Work through the records below and tally every line containing "label". Reply with the total alone.

Stored dataset items »
■ ■ ■ ■

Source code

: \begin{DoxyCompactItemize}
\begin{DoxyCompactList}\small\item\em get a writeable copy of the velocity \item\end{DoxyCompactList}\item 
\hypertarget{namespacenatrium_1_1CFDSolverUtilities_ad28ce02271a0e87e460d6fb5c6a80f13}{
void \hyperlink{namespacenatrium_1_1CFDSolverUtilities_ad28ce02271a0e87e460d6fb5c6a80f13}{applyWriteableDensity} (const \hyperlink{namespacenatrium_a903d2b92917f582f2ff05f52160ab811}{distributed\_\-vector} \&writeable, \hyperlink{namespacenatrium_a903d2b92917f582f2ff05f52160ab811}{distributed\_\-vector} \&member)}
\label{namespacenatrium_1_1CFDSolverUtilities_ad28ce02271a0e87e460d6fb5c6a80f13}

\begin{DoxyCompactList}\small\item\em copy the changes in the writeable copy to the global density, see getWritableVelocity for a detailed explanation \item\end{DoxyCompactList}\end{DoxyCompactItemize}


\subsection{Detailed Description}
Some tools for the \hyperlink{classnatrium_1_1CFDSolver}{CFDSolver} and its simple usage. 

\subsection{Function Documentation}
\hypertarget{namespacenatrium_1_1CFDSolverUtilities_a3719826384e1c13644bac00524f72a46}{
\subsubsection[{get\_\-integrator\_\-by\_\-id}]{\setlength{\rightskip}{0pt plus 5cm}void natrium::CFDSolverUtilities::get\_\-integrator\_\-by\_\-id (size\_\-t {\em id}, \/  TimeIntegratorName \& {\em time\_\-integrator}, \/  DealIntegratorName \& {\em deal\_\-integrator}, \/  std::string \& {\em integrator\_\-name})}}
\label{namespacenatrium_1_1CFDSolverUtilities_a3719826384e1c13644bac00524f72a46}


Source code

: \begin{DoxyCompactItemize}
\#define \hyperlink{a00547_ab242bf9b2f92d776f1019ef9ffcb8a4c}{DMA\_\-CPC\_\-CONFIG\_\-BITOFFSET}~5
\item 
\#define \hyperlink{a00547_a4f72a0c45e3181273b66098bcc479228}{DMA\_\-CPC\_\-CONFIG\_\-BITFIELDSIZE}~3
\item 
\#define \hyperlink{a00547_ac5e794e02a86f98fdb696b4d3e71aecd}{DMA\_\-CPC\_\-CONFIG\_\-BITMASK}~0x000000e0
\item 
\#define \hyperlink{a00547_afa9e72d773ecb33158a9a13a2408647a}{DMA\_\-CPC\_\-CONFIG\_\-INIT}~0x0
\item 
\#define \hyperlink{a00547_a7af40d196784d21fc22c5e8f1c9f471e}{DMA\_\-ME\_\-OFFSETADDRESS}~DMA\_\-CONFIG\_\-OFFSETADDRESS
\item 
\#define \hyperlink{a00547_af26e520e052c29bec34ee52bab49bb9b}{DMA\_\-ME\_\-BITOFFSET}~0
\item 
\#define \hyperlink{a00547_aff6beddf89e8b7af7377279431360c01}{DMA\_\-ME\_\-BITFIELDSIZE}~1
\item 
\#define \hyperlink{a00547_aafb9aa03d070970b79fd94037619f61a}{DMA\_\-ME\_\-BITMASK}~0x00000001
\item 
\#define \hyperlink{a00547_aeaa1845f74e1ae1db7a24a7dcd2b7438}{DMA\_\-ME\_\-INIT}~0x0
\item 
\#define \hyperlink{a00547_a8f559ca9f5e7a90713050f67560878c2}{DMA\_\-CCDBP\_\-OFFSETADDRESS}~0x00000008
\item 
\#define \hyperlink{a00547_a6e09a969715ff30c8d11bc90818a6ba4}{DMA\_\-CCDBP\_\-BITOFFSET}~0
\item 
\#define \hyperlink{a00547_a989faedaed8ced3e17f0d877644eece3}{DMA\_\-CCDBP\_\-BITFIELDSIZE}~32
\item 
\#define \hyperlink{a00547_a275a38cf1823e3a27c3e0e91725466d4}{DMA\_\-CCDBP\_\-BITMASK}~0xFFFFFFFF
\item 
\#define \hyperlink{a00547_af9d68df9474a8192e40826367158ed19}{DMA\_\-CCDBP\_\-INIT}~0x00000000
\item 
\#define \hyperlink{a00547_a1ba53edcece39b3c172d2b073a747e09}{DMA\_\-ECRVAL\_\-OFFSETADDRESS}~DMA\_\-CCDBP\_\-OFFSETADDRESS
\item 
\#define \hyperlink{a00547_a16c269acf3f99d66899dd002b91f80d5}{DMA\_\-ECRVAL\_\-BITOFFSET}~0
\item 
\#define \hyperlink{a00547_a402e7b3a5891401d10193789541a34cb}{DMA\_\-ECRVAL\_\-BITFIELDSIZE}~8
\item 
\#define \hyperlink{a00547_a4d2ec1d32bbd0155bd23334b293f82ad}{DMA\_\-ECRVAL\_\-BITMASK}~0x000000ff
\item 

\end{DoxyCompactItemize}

■ ■ ■ ■

REPLY » 2